A chill ran through him.
“Yeah, sure,” he said sarcastically, half expecting a fake AI voice or something.
He hit Yes.
The screen pulsed.
Static filled his earbuds — faint, distorted, like a radio trying to find a signal.
Then a voice.
His voice.
Calm. Steady. But older. Tired.
“Don’t go to work tomorrow. You’ll die there.”
Aarav froze.
His breath caught in his throat.
“Nice trick,” he whispered, forcing a laugh. “Must be using voice cloning.”
He deleted the app. Or thought he did.
When he looked again, it was gone from the home screen.
He told himself to forget it.
He went to bed at 1:37 a.m.
But at 1:38 a.m., his phone screen lit up again.
One notification.
[Echo] New message received.
4. The Explosion
The next morning, Aarav woke late.
He missed his usual bus. Missed breakfast.
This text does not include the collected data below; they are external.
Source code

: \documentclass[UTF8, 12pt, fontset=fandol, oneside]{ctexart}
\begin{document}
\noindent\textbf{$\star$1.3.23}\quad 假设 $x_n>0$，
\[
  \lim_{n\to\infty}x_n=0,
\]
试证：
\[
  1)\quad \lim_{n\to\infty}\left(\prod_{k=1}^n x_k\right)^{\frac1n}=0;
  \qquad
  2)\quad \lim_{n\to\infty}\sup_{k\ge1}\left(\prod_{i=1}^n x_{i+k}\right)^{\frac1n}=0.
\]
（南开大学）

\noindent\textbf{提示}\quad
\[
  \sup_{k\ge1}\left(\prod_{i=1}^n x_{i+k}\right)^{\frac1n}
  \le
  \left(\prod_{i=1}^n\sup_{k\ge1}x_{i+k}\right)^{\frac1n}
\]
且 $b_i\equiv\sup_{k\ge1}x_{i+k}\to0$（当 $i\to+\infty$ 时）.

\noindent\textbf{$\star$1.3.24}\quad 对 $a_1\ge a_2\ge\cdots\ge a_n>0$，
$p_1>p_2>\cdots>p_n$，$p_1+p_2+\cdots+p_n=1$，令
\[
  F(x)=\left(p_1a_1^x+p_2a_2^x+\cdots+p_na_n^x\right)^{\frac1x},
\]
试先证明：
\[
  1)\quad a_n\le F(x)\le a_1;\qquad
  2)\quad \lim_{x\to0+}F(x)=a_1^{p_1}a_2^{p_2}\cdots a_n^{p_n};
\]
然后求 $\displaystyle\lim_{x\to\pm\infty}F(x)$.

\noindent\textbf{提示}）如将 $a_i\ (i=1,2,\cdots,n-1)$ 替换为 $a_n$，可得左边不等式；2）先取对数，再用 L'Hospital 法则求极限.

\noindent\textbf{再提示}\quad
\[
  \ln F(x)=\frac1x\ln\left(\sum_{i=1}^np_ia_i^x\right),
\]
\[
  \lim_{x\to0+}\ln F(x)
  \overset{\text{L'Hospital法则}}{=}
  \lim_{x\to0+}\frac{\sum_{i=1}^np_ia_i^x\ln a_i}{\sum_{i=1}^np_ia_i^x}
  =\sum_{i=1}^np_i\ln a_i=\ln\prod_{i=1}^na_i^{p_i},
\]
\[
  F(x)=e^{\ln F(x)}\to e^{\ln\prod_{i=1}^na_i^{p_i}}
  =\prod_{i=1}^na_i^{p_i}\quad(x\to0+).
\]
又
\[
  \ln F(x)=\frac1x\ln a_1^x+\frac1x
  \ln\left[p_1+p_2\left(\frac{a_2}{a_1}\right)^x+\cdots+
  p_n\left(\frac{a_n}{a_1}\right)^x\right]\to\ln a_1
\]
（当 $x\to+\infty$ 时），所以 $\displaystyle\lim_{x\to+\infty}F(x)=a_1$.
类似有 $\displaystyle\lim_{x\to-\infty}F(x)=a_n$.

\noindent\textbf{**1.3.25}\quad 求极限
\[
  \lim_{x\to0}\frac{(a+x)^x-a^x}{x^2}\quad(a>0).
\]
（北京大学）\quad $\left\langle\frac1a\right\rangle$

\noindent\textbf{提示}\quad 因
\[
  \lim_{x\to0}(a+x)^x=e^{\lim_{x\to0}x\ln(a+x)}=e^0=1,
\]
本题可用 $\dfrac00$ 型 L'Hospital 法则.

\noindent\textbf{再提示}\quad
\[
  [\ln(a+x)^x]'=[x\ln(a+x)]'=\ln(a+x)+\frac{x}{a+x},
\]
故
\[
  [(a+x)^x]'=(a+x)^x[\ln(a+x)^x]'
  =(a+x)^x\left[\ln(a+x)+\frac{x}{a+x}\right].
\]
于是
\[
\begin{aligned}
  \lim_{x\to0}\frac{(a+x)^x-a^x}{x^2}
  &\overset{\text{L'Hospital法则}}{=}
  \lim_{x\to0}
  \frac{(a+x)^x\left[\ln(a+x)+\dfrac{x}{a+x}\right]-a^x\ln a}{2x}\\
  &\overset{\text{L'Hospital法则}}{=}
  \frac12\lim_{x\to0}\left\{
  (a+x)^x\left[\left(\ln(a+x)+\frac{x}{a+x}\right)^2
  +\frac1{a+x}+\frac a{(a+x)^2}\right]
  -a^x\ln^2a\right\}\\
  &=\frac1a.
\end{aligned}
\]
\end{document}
Missed the message sitting in his notifications.
By the time he reached the bus stop, the news alerts were already flashing on nearby phones.
Smoke. Sirens.
He froze.
Genova Systems Headquarters — Bomb Explosion. Multiple Dead.
Aarav’s heart dropped.
That was his office.
He stared at the burning building on live TV, the same floor he worked on, the same window he sat near every day.
He felt dizzy.
The words from last night echoed in his head — his own voice:
“Don’t go to work tomorrow. You’ll die there.”
5. The Investigation
By evening, the explosion was ruled a “terrorist act.”
Aarav survived only because he’d overslept.
Reporters swarmed, survivors cried, social media spiraled.
But for Aarav, there was one thought looping endlessly in his mind:
How did the app know?
He searched for Echo again.
No results.
No traces in his app history.
But in his files, buried deep under “System Data,” there was a hidden folder named:
/Echo/Logs/
Inside, one file.
msg_01.wav
He played it.
Static.
Then his own voice again.
“This is only the beginning, Aarav. You have three days before the next event. Find me.”
The voice trembled slightly — like a warning from someone trapped in time.
Aarav stared at his screen, blood pounding in his ears.
“Find me?” he whispered. “Who the hell are you?”
Then, without warning, his phone camera opened on its own.
Front-facing. Recording.
And in the reflection, he swore — for half a second — he saw another version of himself, standing right behind him, whispering something he couldn’t hear.
The screen glitched.
Blackout.
6. End of Episode 1
Incoming transmission...
[Echo] Message 02 arriving in 24 hours.